FIRST PIECE OF ADVICE, DON'T EAT THE YELLOW SNOW AND BACK UP DURING PERIODS OF RELIEF.
No offense meant to anyone, just a reality check!!!!!!!!!!!!!!
==
From: Soupy Campbell
That was my last tour Al, when they tried to pump running water through the
LOO at Willie Field. I remember it didn't work too good since the screen
filters placed on the end of the submerged pipes would clog up with Krill and
large tiger shrimps and who knows what else. Someone suggested the old Aussie adage "Put another shrimp on the Barbi" cause those shrimps were BIGGG (a few  brought up by the divers who unclogged the inlets.) Must have been all the vitamins in the 55 gal. barrels that were dumped. As you said.....Back to the Barrels. I also remember before the barrels were dumped, we had a burning detail that poured gas on the methane producing products and set on fire.

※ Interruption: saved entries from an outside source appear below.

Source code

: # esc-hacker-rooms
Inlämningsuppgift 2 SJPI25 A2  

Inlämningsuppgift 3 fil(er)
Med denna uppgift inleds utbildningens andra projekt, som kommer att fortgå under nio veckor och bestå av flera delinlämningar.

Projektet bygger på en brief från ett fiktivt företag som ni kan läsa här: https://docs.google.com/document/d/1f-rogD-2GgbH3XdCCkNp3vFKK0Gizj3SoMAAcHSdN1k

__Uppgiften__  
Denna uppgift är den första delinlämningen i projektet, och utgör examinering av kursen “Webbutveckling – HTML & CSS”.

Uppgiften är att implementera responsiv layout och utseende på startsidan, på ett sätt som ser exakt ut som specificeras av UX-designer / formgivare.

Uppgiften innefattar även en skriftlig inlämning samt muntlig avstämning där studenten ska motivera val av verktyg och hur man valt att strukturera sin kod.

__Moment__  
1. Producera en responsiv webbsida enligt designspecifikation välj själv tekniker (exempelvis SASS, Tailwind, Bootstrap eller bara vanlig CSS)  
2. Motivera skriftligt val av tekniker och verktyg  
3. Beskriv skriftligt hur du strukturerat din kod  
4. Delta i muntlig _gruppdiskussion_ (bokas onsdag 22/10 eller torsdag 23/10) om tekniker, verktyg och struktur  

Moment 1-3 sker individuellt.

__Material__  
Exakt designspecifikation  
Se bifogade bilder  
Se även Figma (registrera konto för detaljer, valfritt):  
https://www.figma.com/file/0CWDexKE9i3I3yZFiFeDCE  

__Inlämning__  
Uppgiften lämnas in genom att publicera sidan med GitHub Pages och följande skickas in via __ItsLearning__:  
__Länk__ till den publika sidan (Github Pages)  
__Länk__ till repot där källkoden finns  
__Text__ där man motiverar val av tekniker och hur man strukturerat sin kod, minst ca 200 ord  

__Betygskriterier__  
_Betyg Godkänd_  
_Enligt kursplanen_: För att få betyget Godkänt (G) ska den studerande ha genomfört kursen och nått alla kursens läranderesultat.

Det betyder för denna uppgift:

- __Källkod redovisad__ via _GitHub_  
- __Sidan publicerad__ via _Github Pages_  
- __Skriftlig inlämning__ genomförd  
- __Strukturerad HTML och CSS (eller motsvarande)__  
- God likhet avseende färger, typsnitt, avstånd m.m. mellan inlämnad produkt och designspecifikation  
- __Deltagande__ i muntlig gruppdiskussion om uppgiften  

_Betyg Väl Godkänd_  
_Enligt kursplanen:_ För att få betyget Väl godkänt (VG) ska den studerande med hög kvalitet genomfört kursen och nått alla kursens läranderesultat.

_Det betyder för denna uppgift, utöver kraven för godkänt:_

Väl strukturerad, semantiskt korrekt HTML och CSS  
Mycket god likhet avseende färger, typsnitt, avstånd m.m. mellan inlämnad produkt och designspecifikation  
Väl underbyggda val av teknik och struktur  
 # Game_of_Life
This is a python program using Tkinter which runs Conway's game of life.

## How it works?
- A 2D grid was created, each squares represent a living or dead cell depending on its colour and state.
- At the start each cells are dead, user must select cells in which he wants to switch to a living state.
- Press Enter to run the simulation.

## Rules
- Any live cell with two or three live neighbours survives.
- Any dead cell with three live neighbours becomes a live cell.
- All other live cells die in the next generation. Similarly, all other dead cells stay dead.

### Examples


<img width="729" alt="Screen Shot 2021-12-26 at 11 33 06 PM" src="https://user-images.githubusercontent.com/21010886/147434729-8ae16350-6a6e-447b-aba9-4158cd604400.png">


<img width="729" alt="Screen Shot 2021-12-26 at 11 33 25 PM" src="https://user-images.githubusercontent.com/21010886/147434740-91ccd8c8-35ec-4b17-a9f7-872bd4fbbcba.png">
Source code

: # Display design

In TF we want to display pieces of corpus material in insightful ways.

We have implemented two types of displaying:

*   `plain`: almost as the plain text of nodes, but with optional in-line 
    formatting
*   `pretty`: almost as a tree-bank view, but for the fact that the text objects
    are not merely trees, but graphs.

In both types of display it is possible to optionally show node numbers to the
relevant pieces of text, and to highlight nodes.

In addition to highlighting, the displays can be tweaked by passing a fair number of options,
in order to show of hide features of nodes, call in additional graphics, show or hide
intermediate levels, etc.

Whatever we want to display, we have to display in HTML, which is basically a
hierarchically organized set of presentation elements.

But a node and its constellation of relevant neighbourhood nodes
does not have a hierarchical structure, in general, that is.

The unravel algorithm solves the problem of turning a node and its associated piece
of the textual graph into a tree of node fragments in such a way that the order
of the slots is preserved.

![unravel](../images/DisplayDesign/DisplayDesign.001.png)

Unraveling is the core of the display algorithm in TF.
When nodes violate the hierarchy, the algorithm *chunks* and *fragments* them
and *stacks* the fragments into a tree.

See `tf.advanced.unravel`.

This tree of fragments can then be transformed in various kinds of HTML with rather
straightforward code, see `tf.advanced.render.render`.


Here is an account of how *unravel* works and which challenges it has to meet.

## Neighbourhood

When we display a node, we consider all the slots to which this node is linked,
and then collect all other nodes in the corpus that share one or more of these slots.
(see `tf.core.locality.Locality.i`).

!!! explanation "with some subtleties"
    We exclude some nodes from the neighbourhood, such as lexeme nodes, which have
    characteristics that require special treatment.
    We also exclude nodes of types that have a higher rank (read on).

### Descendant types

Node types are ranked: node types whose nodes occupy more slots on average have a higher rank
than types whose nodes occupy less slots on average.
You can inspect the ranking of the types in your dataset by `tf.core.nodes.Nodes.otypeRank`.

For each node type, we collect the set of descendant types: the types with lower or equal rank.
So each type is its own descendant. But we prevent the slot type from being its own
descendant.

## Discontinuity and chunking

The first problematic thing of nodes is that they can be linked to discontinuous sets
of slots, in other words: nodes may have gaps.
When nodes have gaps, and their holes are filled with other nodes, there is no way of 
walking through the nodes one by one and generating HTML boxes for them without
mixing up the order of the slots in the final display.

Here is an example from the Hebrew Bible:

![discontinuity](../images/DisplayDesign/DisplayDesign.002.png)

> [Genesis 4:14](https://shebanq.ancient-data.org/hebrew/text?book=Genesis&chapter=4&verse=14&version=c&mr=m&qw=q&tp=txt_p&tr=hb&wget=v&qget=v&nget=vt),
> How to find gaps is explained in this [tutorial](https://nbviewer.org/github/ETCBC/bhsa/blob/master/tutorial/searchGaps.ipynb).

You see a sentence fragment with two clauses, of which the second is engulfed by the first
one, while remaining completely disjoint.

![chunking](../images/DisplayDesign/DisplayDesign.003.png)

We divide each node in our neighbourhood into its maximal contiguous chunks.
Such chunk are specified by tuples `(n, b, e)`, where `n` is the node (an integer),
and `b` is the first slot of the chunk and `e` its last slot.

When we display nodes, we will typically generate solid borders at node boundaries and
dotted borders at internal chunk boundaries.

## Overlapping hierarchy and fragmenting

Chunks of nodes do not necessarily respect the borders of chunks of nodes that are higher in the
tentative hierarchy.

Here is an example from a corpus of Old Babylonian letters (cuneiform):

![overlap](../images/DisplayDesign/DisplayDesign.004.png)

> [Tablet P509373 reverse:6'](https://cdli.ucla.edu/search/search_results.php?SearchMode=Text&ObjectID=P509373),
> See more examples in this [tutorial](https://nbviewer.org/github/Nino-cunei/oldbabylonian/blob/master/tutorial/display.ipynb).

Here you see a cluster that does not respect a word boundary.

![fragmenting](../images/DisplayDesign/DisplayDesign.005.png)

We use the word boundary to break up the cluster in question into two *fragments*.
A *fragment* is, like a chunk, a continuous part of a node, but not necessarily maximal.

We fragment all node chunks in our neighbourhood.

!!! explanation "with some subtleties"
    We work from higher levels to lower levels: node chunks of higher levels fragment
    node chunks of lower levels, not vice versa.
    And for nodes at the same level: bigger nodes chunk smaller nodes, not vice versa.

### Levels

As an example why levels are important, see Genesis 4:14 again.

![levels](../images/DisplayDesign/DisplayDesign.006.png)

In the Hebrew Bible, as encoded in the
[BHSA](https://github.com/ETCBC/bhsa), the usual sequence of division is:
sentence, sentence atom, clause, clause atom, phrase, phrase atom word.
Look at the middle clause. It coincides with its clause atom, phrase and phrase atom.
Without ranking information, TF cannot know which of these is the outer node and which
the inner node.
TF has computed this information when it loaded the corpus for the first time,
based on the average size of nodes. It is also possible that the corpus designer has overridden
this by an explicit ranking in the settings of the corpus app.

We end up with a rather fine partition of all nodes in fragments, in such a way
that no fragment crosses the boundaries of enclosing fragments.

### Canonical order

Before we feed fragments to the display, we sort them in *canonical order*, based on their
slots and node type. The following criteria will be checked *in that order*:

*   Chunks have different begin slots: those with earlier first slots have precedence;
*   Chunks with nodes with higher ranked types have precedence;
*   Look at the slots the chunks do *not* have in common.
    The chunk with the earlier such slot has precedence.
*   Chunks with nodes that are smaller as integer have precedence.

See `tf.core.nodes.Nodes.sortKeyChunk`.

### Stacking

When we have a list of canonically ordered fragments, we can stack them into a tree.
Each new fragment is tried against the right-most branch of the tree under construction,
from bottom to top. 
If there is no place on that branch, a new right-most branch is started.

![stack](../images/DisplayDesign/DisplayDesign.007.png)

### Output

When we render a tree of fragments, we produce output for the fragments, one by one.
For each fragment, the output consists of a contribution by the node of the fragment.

This was the stuff from the "HOUSE ON THE HILL" I know because as second class PO's were the highest rank to be on the burn detail. Housemouse was another great job. Soupy 
=

Tnx Soup Man, I was fixated on the 'picture frame' and you gave us a look from the other end of life as we knew it.' COOL.. And there was Henry Limpit, Barnacle Bill and Shaggy Dog..
=
Jim Eblen was in Maintenance on the Strip the first year I went to the Ice. I was an Airman working in Airframes.
He grabbed me as a gofer while building a 2 holer with urinal on the Maintenance line. Lou Dill's boys piped in music and electric heat. We mounted magazine racks and I painted musical notes on the outside with a sign that read "Melody Lounge". The skipper came down and cut the ribbon for opening and took the first official crap.